No ensaio, os exemplos aparecem como advertências: Afeganistão, Ucrânia e Gaza, além dos numerosos conflitos na África, incluindo no Sudão e no Sahel, que não têm fim à vista. Cada um a seu modo desmente a ideia de que a guerra pode ser “gerida”. No Afeganistão, a saída americana foi tão humilhante quanto previsível. Na Ucrânia, a Rússia acreditou numa blitzkrieg — e acordou num pântano. Em Gaza, Israel ainda procura “neutralizar” o Hamas com bombas. Tudo isso sob o olhar do noticiário.
A guerra longa e malsucedida dos Estados Unidos no Vietnã e da União Soviética no Afeganistão são os traumas originários das forever wars: intervenção longa, objetivos difusos, retirada humilhante.

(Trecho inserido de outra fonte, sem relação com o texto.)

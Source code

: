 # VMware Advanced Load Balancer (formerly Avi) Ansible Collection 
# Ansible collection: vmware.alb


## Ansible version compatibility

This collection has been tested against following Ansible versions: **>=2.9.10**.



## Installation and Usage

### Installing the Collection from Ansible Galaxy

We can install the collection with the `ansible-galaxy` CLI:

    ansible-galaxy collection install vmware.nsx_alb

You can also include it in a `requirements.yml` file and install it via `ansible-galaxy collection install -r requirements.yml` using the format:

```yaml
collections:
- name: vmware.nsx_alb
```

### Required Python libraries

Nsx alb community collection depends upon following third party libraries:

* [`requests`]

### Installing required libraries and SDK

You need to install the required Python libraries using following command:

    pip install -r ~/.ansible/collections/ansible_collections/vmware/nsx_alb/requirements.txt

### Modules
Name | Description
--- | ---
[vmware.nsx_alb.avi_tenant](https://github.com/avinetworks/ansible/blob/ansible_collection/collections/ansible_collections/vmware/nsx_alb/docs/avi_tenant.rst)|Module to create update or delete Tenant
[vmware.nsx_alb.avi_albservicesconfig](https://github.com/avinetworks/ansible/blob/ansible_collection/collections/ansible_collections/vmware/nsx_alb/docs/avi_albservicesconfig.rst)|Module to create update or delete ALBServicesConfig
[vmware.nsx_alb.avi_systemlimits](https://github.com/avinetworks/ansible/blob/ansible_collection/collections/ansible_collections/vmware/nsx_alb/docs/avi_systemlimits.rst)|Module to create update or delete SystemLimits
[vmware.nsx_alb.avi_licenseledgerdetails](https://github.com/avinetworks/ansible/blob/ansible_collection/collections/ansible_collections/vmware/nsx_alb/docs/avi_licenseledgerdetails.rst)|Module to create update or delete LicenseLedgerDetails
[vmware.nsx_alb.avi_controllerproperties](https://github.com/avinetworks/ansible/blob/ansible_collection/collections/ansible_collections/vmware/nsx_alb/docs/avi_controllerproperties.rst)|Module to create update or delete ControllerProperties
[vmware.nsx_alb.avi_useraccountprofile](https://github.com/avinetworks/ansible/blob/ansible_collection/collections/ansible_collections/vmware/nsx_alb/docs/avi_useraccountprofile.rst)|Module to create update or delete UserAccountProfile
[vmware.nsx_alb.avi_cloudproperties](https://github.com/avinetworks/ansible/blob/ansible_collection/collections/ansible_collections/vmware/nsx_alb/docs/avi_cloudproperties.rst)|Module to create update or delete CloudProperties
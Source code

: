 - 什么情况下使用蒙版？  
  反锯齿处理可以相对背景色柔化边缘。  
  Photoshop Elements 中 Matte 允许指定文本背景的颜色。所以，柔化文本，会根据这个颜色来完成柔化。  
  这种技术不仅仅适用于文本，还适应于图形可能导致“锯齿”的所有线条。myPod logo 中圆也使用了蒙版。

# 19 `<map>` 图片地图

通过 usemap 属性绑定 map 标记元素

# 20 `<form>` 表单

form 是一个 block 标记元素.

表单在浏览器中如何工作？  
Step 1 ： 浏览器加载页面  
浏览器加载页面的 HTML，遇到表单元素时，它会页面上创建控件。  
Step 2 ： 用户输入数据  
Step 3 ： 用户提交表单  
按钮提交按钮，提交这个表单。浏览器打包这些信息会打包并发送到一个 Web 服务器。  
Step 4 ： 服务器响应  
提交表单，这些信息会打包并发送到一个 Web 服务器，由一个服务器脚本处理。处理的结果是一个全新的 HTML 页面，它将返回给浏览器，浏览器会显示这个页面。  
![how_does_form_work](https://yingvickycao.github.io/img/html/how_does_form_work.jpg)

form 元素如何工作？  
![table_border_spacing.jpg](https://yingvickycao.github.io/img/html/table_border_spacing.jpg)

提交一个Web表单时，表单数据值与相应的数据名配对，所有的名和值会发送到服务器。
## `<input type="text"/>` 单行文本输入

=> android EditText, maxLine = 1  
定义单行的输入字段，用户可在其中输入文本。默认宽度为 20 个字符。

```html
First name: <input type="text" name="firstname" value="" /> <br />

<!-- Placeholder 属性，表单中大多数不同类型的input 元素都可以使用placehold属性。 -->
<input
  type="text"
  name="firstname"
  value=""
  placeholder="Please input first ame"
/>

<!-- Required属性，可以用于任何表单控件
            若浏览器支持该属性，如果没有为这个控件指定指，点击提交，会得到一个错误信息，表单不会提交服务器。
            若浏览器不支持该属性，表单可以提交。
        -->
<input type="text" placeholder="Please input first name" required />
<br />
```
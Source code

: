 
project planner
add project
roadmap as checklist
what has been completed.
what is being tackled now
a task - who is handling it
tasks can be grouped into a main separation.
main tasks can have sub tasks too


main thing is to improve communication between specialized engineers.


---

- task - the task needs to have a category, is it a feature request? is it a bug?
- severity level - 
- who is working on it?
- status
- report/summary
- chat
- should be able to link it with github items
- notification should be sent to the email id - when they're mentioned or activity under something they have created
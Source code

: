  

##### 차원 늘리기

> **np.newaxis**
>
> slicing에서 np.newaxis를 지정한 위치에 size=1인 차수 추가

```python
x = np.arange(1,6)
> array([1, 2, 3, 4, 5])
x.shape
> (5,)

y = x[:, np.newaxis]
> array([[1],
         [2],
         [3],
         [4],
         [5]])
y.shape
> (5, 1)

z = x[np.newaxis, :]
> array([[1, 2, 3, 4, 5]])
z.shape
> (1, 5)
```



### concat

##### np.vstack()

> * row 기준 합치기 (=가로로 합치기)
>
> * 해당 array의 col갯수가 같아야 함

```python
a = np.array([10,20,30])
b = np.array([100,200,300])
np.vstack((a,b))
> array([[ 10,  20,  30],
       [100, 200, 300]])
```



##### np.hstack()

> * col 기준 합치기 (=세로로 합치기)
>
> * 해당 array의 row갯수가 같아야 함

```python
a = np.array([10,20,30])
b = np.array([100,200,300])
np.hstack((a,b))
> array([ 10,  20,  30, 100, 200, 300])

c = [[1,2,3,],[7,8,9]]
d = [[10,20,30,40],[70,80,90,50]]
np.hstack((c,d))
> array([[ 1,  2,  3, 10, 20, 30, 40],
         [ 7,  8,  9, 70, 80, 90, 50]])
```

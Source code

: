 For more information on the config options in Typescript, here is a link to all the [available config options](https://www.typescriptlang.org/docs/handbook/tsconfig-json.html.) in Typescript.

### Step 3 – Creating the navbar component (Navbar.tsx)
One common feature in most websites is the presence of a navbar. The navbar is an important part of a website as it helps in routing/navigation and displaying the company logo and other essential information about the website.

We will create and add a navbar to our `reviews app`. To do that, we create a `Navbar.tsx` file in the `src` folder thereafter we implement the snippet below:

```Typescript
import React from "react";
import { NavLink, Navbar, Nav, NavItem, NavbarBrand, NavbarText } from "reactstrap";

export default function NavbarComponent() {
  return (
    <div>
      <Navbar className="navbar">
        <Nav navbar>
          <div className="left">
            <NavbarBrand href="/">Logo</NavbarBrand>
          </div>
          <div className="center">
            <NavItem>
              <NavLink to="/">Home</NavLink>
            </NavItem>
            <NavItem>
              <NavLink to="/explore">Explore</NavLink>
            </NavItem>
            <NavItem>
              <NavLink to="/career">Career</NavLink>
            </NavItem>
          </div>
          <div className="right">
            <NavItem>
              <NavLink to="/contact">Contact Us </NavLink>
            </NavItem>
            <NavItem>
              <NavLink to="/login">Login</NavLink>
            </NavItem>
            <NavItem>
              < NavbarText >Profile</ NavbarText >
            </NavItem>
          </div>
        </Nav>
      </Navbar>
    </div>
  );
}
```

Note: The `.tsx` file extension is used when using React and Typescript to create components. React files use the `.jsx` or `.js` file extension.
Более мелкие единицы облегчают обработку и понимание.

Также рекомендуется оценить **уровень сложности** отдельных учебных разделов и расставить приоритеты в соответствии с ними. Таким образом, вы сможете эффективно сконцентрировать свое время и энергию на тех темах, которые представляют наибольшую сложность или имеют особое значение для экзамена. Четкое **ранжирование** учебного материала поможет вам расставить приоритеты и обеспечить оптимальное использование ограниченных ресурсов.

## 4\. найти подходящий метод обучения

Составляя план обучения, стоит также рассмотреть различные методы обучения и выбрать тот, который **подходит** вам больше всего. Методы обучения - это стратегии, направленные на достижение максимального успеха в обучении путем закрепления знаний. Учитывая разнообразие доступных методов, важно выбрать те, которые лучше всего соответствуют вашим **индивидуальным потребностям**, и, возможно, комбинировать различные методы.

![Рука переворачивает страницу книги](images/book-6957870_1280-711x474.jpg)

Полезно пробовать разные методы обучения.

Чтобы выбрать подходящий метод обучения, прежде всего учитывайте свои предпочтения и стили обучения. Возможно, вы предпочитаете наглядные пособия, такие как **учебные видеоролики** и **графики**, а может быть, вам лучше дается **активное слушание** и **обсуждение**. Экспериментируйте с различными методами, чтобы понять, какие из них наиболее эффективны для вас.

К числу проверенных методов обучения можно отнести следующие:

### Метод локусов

O que Freedman diz é que “uma teoria de vitória viável requer uma estratégia na qual os objetivos militares e políticos estejam alinhados”. Talvez, porém, a estratégia tenha virado mais um item de autoajuda para militares deprimidos do que uma disciplina real. Fala-se em estratégias “híbridas”, “assimétricas”, “cibernéticas”, mas o que se vê são potências tropeçando em sua própria soberba e insurgências que se eternizam como franquias do mal.
A ironia maior, que atravessa o texto de Freedman, é que as guerras que não acabam são também as que menos se prestam a decisões estratégicas. Os líderes não sabem como entrar — e menos ainda como sair. A paz se torna inviável, não porque não haja negociação possível, mas porque o conflito virou um sistema de governo: sustentado por interesses internos, financiamento externo e uma certa inércia geopolítica.
Freedman não diz isso com cinismo, mas com o esgotamento de quem já viu esse filme muitas vezes. Em um mundo onde a guerra se tornou rotina, a ideia de que um bom plano pode domá-la soa tão ingênua quanto a fé em tratados sobre o clima.
Em um certo sentido, a era das guerras eternas é também a era do colapso da autoridade estratégica. Os políticos terceirizam decisões para generais. Os generais terceirizam para algoritmos. E os algoritmos devolvem respostas probabilísticas — que ninguém entende, mas todos seguem.
No fim, a pergunta essencial é: o que queremos quando falamos em “estratégia”? Vitória? Controle? Narrativa? Talvez tudo isso seja um consolo. Freedman nos alerta que, nas guerras do século XXI, não há finais. Só prolongamentos. Só versões. Só tragédias em suspenso. “Subestimar os recursos políticos, assim como os militares, do inimigo é uma das principais razões pelas quais as estratégias de guerra curta falham”, arremata.
Como diria Luiz Felipe Pondé, o problema de fundo é metafísico: perdemos a ideia de fim e de objetivo.